== WORK ORDER ==
Filter the entries for the word "participants". Copy each line that has it.

== DATA SECTION ==
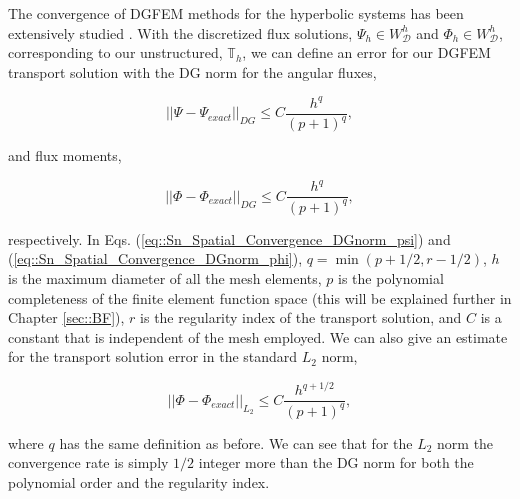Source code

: The convergence of DGFEM methods for the hyperbolic systems has been extensively studied \cite{lesaint1974finite,houston2000stabilized,houston2002discontinuous,wang2009convergence}. With the discretized flux solutions, $\Psi_h \in W^h_{\mathcal{D}}$ and $\Phi_h \in W^h_{\mathcal{D}}$, corresponding to our unstructured, $\mathbb{T}_h$, we can define an error for our DGFEM transport solution with the DG norm for the angular fluxes,


\begin{equation}
\label{eq::Sn_Spatial_Convergence_DGnorm_psi}
|| \Psi - \Psi_{exact} ||_{DG} \leq C \frac{h^q}{(p+1)^q},
\end{equation}

\noindent and flux moments,

\begin{equation}
\label{eq::Sn_Spatial_Convergence_DGnorm_phi}
|| \Phi - \Phi_{exact} ||_{DG} \leq C \frac{h^q}{(p+1)^q},
\end{equation}

\noindent respectively. In Eqs. (\ref{eq::Sn_Spatial_Convergence_DGnorm_psi}) and (\ref{eq::Sn_Spatial_Convergence_DGnorm_phi}), $q = \min (p+1/2, r - 1/2)$, $h$ is the maximum diameter of all the mesh elements, $p$ is the polynomial completeness of the finite element function space (this will be explained further in Chapter \ref{sec::BF}), $r$ is the regularity index of the transport solution, and $C$ is a constant that is independent of the mesh employed. We can also give an estimate for the transport solution error in the standard $L_2$ norm,

\begin{equation}
\label{eq::Sn_Spatial_Convergence_L2norm_phi}
|| \Phi - \Phi_{exact} ||_{L_2} \leq C \frac{h^{q+1/2}}{(p+1)^q},
\end{equation}

\noindent where $q$ has the same definition as before. We can see that for the $L_2$ norm the convergence rate is simply $1/2$ integer more than the DG norm for both the polynomial order and the regularity index.

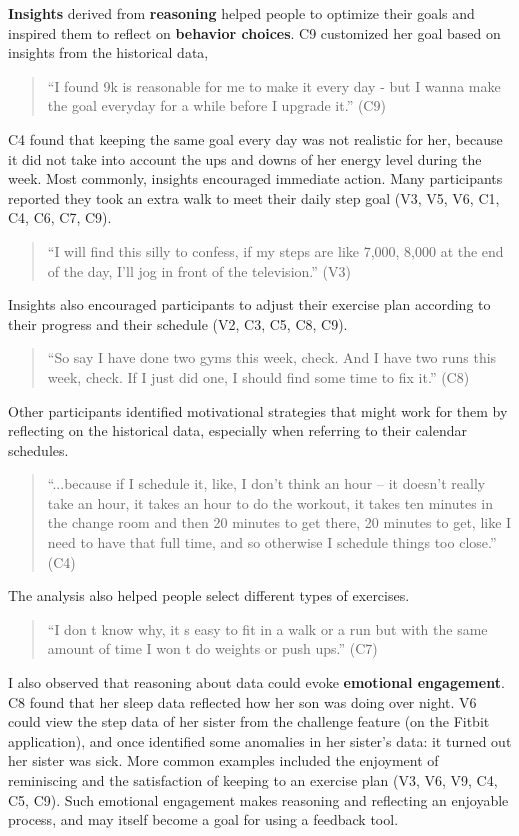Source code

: \documentclass[12pt,oneside]{book}
\begin{document}
\textbf{Insights} derived from \textbf{reasoning} helped people to optimize their goals and inspired them to reflect on \textbf{behavior choices}. C9 customized her goal based on insights from the historical data,
\begin{quote} ``I found 9k is reasonable for me to make it every day - but I wanna make the goal everyday for a while before I upgrade it.'' (C9)
\end{quote}	
C4 found that keeping the same goal every day was not realistic for her, because it did not take into account the ups and downs of her energy level during the week. Most commonly, insights encouraged immediate action. Many participants reported they took an extra walk to meet their daily step goal (V3, V5, V6, C1, C4, C6, C7, C9). 
\begin{quote}
``I will find this silly to confess, if my steps are like 7,000, 8,000 at the end of the day, I{\rq}ll jog in front of the television.'' (V3)
\end{quote}
 Insights also encouraged participants to adjust their exercise plan according to their progress and their schedule (V2, C3, C5, C8, C9). 
\begin{quote}
``So say I have done two gyms this week, check. And I have two runs this week, check. If I just did one, I should find some time to fix it.'' (C8)
\end{quote}
 Other participants identified motivational strategies that might work for them by reflecting on the historical data, especially when referring to their calendar schedules. 
 \begin{quote}
``...because if I schedule it, like, I don't think an hour -- it doesn't really take an hour, it takes an hour to do the workout, it takes ten minutes in the change room and then 20 minutes to get there, 20 minutes to get, like I need to have that full time, and so otherwise I schedule things too close.'' (C4)
\end{quote}
The analysis also helped people select different types of exercises. 
\begin{quote}
``I don t know why, it s easy to fit in a walk or a run but with the same amount of time I won t do weights or push ups.'' (C7)
\end{quote}

I also observed that reasoning about data could evoke \textbf{emotional engagement}. C8 found that her sleep data reflected how her son was doing over night. V6 could view the step data of her sister from the challenge feature (on the Fitbit application), and once identified some anomalies in her sister's data: it turned out her sister was sick. More common examples included the enjoyment of reminiscing and the satisfaction of keeping to an exercise plan (V3, V6, V9, C4, C5, C9). Such emotional engagement makes reasoning and reflecting an enjoyable process, and may itself become a goal for using a feedback tool. 
\end{document}
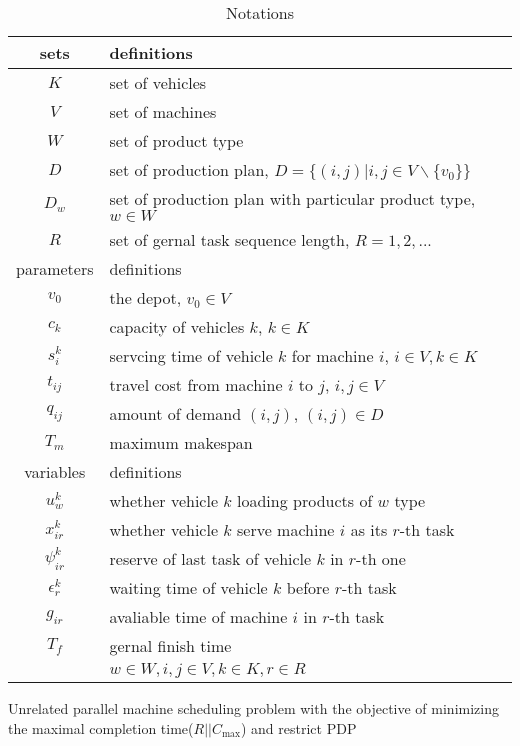 \documentclass[preprint,12pt,authoryear]{elsarticle}
\begin{document}
\begin{longtable}{cl}%
    \caption{Notations}\label{tab1}\\
    \toprule [2pt] %
    sets& definitions \\
    \midrule [1pt]  
    $K$& set of vehicles \\
    $V$& set of machines \\
    $W$& set of product type \\
    $D$& set of   production plan,
    $D=\{(i,j)|i,j\in V\backslash \{v_0\}\}$\\
    $D_w$& set of production plan with particular product type, $w \in W$ \\
    $R$& set of gernal task sequence length, $R={1,2,...}$ \\
    \midrule [1pt]     
    parameters & definitions  \\ %
    \midrule [1pt]
    $v_0$& the depot, $v_0\in V$ \\
    $c_k$& capacity of vehicles $k$, $k\in K$ \\
    $s_i^k$& servcing time of vehicle $k$ for machine $i$, $i\in V,k\in K$ \\
    $t_{ij}$& travel cost from machine $i$ to $j$, $i,j\in V$ \\ 
    $q_{ij}$& amount of demand $(i,j)$, $(i,j)\in D$ \\
    $T_m$& maximum makespan \\
    \midrule[1pt]
    variables & definitions \\
    \midrule[1pt]
    $u_w^k$& whether vehicle $k$ loading products of $w$ type \\
    $x_{ir}^k$& whether vehicle $k$ serve machine $i$ as its $r$-th task \\
    $\psi_{ir}^k$& reserve of last task of vehicle $k$ in $r$-th one \\
    $\epsilon_r^k$& waiting time of vehicle $k$ before $r$-th task \\
    $g_{ir}$& avaliable time of machine $i$ in $r$-th task \\
    $T_f$& gernal finish time \\
    & $w\in W,i,j\in V,k\in K,r\in R$\\
    \bottomrule [2pt]
\end{longtable}

Unrelated parallel machine scheduling problem with the objective of 
minimizing the maximal completion time($R||C_{\max}$) and restrict PDP
\end{document}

== SOLUTION FOR THIS PROBLEM ==
C4 found that keeping the same goal every day was not realistic for her, because it did not take into account the ups and downs of her energy level during the week. Most commonly, insights encouraged immediate action. Many participants reported they took an extra walk to meet their daily step goal (V3, V5, V6, C1, C4, C6, C7, C9). 
 Insights also encouraged participants to adjust their exercise plan according to their progress and their schedule (V2, C3, C5, C8, C9). 
 Other participants identified motivational strategies that might work for them by reflecting on the historical data, especially when referring to their calendar schedules. 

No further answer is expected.